Training a universal vocoder #252

JRMeyer · 2021-03-07T08:50:16Z

JRMeyer
Mar 7, 2021
Maintainer

>>> julian.weber
[August 9, 2020, 10:21am]

Hello,

Since training a vocoder takes time and compute, I'd like to train and
contribute a universal vocoder that works for most use cases. slash
I have compute but I'm no expert on TTS and I'd like help choosing hyper
parameters and tuning the config file.

did it with WaveRNN and it worked
very well. slash
I'd like to do the same with faster inference speed to cover more use
cases by using either MelGAN or PWGAN on the same LibriTTS dataset.

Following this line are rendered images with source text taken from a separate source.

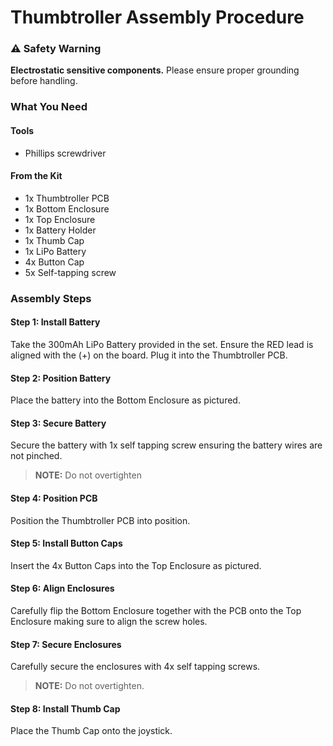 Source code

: # Thumbtroller Assembly Procedure

### ⚠️ Safety Warning
**Electrostatic sensitive components.** Please ensure proper grounding before handling.

### What You Need

#### Tools
- Phillips screwdriver

#### From the Kit
- 1x Thumbtroller PCB
- 1x Bottom Enclosure
- 1x Top Enclosure
- 1x Battery Holder
- 1x Thumb Cap
- 1x LiPo Battery
- 4x Button Cap
- 5x Self-tapping screw

### Assembly Steps

#### Step 1: Install Battery
Take the 300mAh LiPo Battery provided in the set. Ensure the RED lead is aligned with the (+) on the board. Plug it into the Thumbtroller PCB.

#### Step 2: Position Battery
Place the battery into the Bottom Enclosure as pictured.

#### Step 3: Secure Battery
Secure the battery with 1x self tapping screw ensuring the battery wires are not pinched.

> **NOTE:** Do not overtighten

#### Step 4: Position PCB
Position the Thumbtroller PCB into position.

#### Step 5: Install Button Caps
Insert the 4x Button Caps into the Top Enclosure as pictured.

#### Step 6: Align Enclosures
Carefully flip the Bottom Enclosure together with the PCB onto the Top Enclosure making sure to align the screw holes.

#### Step 7: Secure Enclosures
Carefully secure the enclosures with 4x self tapping screws.

> **NOTE:** Do not overtighten.

#### Step 8: Install Thumb Cap
Place the Thumb Cap onto the joystick.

According to my understanding, the sample-rate of the dataset used to
train Tacotron doesn't really matter because it shouldn't affect the mel
spectogram (I'm not so sure about that), the only parameters that should
affect it are :

should be fixable without retraining)

And so, still according to my understanding, these are the parameters
that must be shared with all models that use the same vocoder.

The vocoder's output sample rate shouldn't matter too much but I think
that 16kHz instead of the LibriTTS's 24kHz should give a 33% boost in
inference performance. (I'm not so sure about that as well since PWGAN
and MelGAN are far more parallelised than WaveRNN)

What do you think about that ? Is it a good idea ? Am I off in my
understanding of the TTS process ?

[This is an archived TTS discussion thread from discourse.mozilla.org/t/training-a-universal-vocoder]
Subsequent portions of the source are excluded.